Re: [PATCH v5 3/9] rust: file: add Rust abstraction for `struct file`

Christian Brauner <brauner@xxxxxxxxxx> · Wed, 3 Apr 2024 08:01:50 +0200

On Tue, Apr 02, 2024 at 09:39:57AM +0000, Alice Ryhl wrote:
> Christian Brauner <brauner@xxxxxxxxxx> wrote:
> > On Mon, Apr 01, 2024 at 12:09:08PM +0000, Alice Ryhl wrote:
> >> Christian Brauner <brauner@xxxxxxxxxx> wrote:
> >>> On Wed, Mar 20, 2024 at 06:09:05PM +0000, Alice Ryhl wrote:
> >>>> Christian Brauner <brauner@xxxxxxxxxx> wrote:
> >>>>> On Fri, Feb 09, 2024 at 11:18:16AM +0000, Alice Ryhl wrote:
> >>>>>> +/// Wraps the kernel's `struct file`.
> >>>>>> +///
> >>>>>> +/// This represents an open file rather than a file on a filesystem. Processes generally reference
> >>>>>> +/// open files using file descriptors. However, file descriptors are not the same as files. A file
> >>>>>> +/// descriptor is just an integer that corresponds to a file, and a single file may be referenced
> >>>>>> +/// by multiple file descriptors.
> >>>>>> +///
> >>>>>> +/// # Refcounting
> >>>>>> +///
> >>>>>> +/// Instances of this type are reference-counted. The reference count is incremented by the
> >>>>>> +/// `fget`/`get_file` functions and decremented by `fput`. The Rust type `ARef<File>` represents a
> >>>>>> +/// pointer that owns a reference count on the file.
> >>>>>> +///
> >>>>>> +/// Whenever a process opens a file descriptor (fd), it stores a pointer to the file in its `struct
> >>>>>> +/// files_struct`. This pointer owns a reference count to the file, ensuring the file isn't
> >>>>>> +/// prematurely deleted while the file descriptor is open. In Rust terminology, the pointers in
> >>>>>> +/// `struct files_struct` are `ARef<File>` pointers.
> >>>>>> +///
> >>>>>> +/// ## Light refcounts
> >>>>>> +///
> >>>>>> +/// Whenever a process has an fd to a file, it may use something called a "light refcount" as a
> >>>>>> +/// performance optimization.

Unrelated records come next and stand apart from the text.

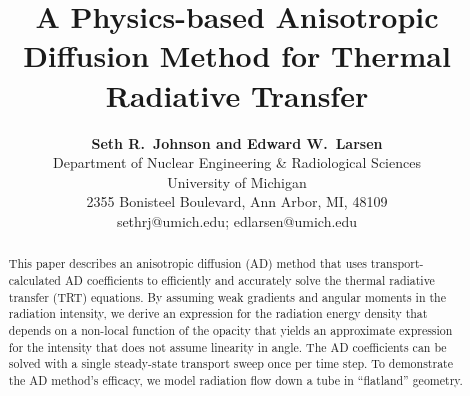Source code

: \documentclass[11pt,letter,twoside]{mc2011}
\begin{document}
\title{A Physics-based Anisotropic Diffusion Method for Thermal Radiative
Transfer}

\author{
\textbf{Seth R.~Johnson and Edward W.~Larsen}\\
Department of Nuclear Engineering \& Radiological Sciences\\
University of Michigan \\
2355 Bonisteel Boulevard, Ann Arbor, MI, 48109\\
sethrj@umich.edu; edlarsen@umich.edu
}

\maketitle

\thispagestyle{empty}

\begin{abstract}
This paper describes an anisotropic diffusion (AD) method that uses
transport-calculated AD coefficients to efficiently and accurately solve the
thermal radiative transfer (TRT) equations. By assuming weak gradients and angular moments in the radiation
intensity, we derive an expression for the radiation energy density that
depends on a non-local function of the opacity that yields an approximate
expression for the intensity that does not assume linearity in angle. The AD
coefficients can be solved with a single steady-state transport sweep once per
time step.
To demonstrate the AD method's efficacy, we model radiation flow down a tube
in ``flatland'' geometry. 


\end{abstract}

\newcommand\authorname{Seth~R.~Johnson and Edward~W.~Larsen}
\newcommand\shorttitlename{A physics-based anisotropic diffusion method for TRT}


\end{document}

Light refcounts are acquired by calling `fdget` and released with
> >>>>>> +/// `fdput`. The idea behind light refcounts is that if the fd is not closed between the calls to
> >>>>>> +/// `fdget` and `fdput`, then the refcount cannot hit zero during that time, as the `struct
> >>>>>> +/// files_struct` holds a reference until the fd is closed. This means that it's safe to access the
> >>>>>> +/// file even if `fdget` does not increment the refcount.
> >>>>>> +///
> >>>>>> +/// The requirement that the fd is not closed during a light refcount applies globally across all
> >>>>>> +/// threads - not just on the thread using the light refcount. For this reason, light refcounts are
> >>>>>> +/// only used when the `struct files_struct` is not shared with other threads, since this ensures
> >>>>>> +/// that other unrelated threads cannot suddenly start using the fd and close it. Therefore,
> >>>>>> +/// calling `fdget` on a shared `struct files_struct` creates a normal refcount instead of a light
> >>>>>> +/// refcount.
> >>>>> 
> >>>>> When the fdget() calling task doesn't have a shared file descriptor
> >>>>> table fdget() will not increment the reference count, yes. This
> >>>>> also implies that you cannot have task A use fdget() and then pass
> >>>>> f.file to task B that holds on to it while A returns to userspace. It's
> >>>>> irrelevant that task A won't drop the reference count or that task B
> >>>>> won't drop the reference count. Because task A could return back to
> >>>>> userspace and immediately close the fd via a regular close() system call
> >>>>> at which point task B has a UAF. In other words a file that has been
> >>>>> gotten via fdget() can't be Send to another task without the Send
> >>>>> implying taking a reference to it.
> >>>> 
> >>>> That matches my understanding.
> >>>> 
> >>>> I suppose that technically you can still send it to another thread *if* you
> >>>> ensure that the current thread waits until that other thread stops using the
> >>>> file before returning to userspace.
> >>> 
> >>> _Technically_ yes, but it would be brittle as hell. The problem is that
> >>> fdget() _relies_ on being single-threaded for the time that fd is used
> >>> until fdput(). There's locking assumptions that build on that e.g., for
> >>> concurrent read/write. So no, that shouldn't be allowed.
> >>> 
> >>> Look at how this broke our back when we introduced pidfd_getfd() where
> >>> we steal an fd from another task. I have a lengthy explanation how that
> >>> can be used to violate our elided-locking which is based on assuming
> >>> that we're always single-threaded and the file can't be suddenly shared
> >>> with another task. So maybe doable but it would make the semantics even
> >>> more intricate.
> >> 
> >> Hmm, the part about elided locking is surprising to me, and may be an
> >> issue. Can you give more details on that?  Because the current
> > 
> > So what I referred to was that we do have fdget_pos(). Roughly, if
> > there's more than one reference on the file then we need to acquire a
> > mutex but if it's only a single reference then we can avoid taking the
> > mutex because we know that we're the only one that has a reference to
> > that file and no one else can acquire one. Whether or not that mutex was
> > taken is taken track of in struct fd.
> > 
> > So you can't share a file after fdget_pos() has been called on it and
> > you haven't taken the position mutex. So let's say you had:
> > 
> > * Tread A that calls fdget_pos() on file1 and the reference count is
> >   one. So Thread A doesn't acquire the file position mutex for file1.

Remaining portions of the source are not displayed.